26 OCTOBER 1929, Page 47

WALL STREET LIQUIDATION.

The explanation is to be found in the fact that the Wall Street liquidation, if continued, seems likely to effect a radical change in the international monetary situation in favour of European markets. Two years ago, when monetary conditions in Europe were fairly comfortable, the " comfort ' was largely due to the fact that easy monetary conditions prevailed in New York and the effect of world indebtedness to the United States was offset, so far as the effect on the American Exchange was concerned, by the fact that the United States investors were lending heavily to other countries. With the commencement of the boom in Wall Street, however, the attention of the American investor was diverted from bonds of the investment character both internal and external, and so rampant became the speculative movement that money rates in New York went up by leaps and bounds, and the American Exchange went in favour of that country both as the result of the abstention from making loans abroad and as a result of the high interest rates in New York attracting balances from centres all over the world.

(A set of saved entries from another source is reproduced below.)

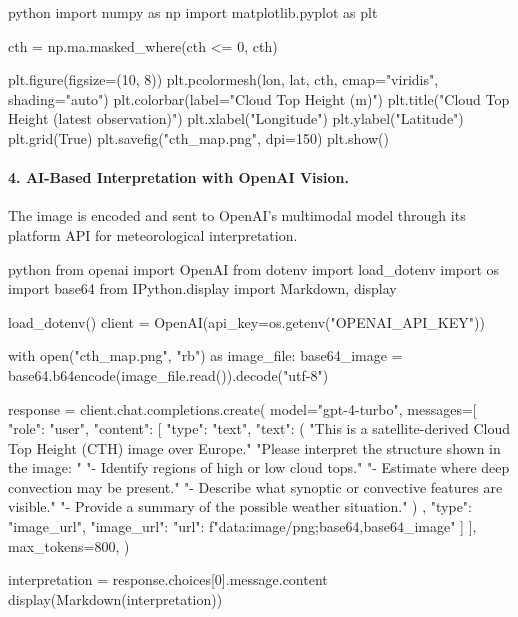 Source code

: \begin{codeonly}{python}
import numpy as np
import matplotlib.pyplot as plt

cth = np.ma.masked_where(cth <= 0, cth)

plt.figure(figsize=(10, 8))
plt.pcolormesh(lon, lat, cth, cmap="viridis", shading="auto")
plt.colorbar(label="Cloud Top Height (m)")
plt.title("Cloud Top Height (latest observation)")
plt.xlabel("Longitude")
plt.ylabel("Latitude")
plt.grid(True)
plt.savefig("cth_map.png", dpi=150)
plt.show()
\end{codeonly}

\paragraph{4. AI-Based Interpretation with OpenAI Vision.}

The image is encoded and sent to OpenAI's multimodal model through its platform API for meteorological interpretation.

\begin{codeonlysmall}{python}
from openai import OpenAI
from dotenv import load_dotenv
import os
import base64
from IPython.display import Markdown, display

load_dotenv()
client = OpenAI(api_key=os.getenv("OPENAI_API_KEY"))

with open("cth_map.png", "rb") as image_file:
    base64_image = base64.b64encode(image_file.read()).decode("utf-8")

response = client.chat.completions.create(
    model="gpt-4-turbo",
    messages=[
        {
            "role": "user",
            "content": [
                {
                    "type": "text",
                    "text": (
                     "This is a satellite-derived Cloud Top Height (CTH) image over Europe."
                        "Please interpret the structure shown in the image: \n"
                        "- Identify regions of high or low cloud tops.\n"
                        "- Estimate where deep convection may be present.\n"
                        "- Describe what synoptic or convective features are visible.\n"
                        "- Provide a summary of the possible weather situation."
                    )
                },
                {
                    "type": "image_url",
                    "image_url": {
                        "url": f"data:image/png;base64,{base64_image}"
                    }
                }
            ]
        }
    ],
    max_tokens=800,
)

interpretation = response.choices[0].message.content
display(Markdown(interpretation))
\end{codeonlysmall}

Now that the reaction on a large scale has set in, money rates in New York have declined materially and foreign balances have been drawn away from that centre, with the result that the American Exchange on London has risen to a point not only removing fears of America taking gold, but bringing into view the possibility of permanently easier conditions on the other side of the Atlantic, and perhaps a gradual return to the conditions of a few years ago.